Source texts of formatted documents
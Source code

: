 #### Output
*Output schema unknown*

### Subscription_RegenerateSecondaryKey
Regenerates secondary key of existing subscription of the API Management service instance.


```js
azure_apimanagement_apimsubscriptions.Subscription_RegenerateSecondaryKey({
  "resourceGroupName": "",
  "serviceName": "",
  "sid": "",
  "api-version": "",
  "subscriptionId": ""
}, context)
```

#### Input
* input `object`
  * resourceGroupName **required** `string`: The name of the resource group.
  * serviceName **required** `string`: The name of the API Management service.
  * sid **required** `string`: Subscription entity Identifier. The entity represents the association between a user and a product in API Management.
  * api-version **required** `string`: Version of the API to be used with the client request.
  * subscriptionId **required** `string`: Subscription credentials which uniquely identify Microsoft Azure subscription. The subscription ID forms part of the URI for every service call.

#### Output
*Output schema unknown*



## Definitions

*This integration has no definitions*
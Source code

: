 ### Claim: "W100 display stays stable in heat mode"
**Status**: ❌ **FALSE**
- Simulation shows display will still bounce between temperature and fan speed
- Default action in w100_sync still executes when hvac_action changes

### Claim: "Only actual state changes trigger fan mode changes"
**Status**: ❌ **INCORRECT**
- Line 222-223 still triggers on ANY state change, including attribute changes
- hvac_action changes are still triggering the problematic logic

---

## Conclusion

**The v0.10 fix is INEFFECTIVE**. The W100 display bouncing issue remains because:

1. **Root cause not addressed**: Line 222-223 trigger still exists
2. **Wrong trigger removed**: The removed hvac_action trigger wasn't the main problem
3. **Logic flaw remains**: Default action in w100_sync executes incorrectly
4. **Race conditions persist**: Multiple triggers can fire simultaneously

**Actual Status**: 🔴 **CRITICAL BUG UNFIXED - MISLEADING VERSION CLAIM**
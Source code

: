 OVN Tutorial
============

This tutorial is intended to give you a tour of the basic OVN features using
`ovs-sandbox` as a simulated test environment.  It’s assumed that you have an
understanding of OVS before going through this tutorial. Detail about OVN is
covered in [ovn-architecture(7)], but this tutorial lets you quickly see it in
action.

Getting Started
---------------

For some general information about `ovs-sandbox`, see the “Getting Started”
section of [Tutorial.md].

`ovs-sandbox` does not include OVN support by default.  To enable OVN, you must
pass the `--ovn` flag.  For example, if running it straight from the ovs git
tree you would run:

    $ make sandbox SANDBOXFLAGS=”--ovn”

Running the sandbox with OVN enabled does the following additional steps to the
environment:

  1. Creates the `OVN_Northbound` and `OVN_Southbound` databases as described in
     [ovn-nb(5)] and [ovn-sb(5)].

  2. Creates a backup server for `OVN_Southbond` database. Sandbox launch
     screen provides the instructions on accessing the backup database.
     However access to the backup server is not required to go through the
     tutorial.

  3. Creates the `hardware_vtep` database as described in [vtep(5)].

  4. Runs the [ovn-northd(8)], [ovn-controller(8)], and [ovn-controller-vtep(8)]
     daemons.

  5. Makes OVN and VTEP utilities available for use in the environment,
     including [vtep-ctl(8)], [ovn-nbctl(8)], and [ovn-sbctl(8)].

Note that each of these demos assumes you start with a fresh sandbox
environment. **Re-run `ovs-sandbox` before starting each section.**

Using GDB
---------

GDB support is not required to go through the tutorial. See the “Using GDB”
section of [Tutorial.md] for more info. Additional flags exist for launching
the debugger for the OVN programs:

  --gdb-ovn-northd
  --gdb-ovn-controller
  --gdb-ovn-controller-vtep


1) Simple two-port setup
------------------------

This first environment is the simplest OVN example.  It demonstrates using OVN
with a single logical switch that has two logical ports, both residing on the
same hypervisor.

> **Required work**
Beginning with the opening line above, retype the records exactly through the line with "## Definitions", both ends included.

> **Result for this task**
Source code

: #### Output
*Output schema unknown*

### Subscription_RegenerateSecondaryKey
Regenerates secondary key of existing subscription of the API Management service instance.


```js
azure_apimanagement_apimsubscriptions.Subscription_RegenerateSecondaryKey({
  "resourceGroupName": "",
  "serviceName": "",
  "sid": "",
  "api-version": "",
  "subscriptionId": ""
}, context)
```

#### Input
* input `object`
  * resourceGroupName **required** `string`: The name of the resource group.
  * serviceName **required** `string`: The name of the API Management service.
  * sid **required** `string`: Subscription entity Identifier. The entity represents the association between a user and a product in API Management.
  * api-version **required** `string`: Version of the API to be used with the client request.
  * subscriptionId **required** `string`: Subscription credentials which uniquely identify Microsoft Azure subscription. The subscription ID forms part of the URI for every service call.

#### Output
*Output schema unknown*



## Definitions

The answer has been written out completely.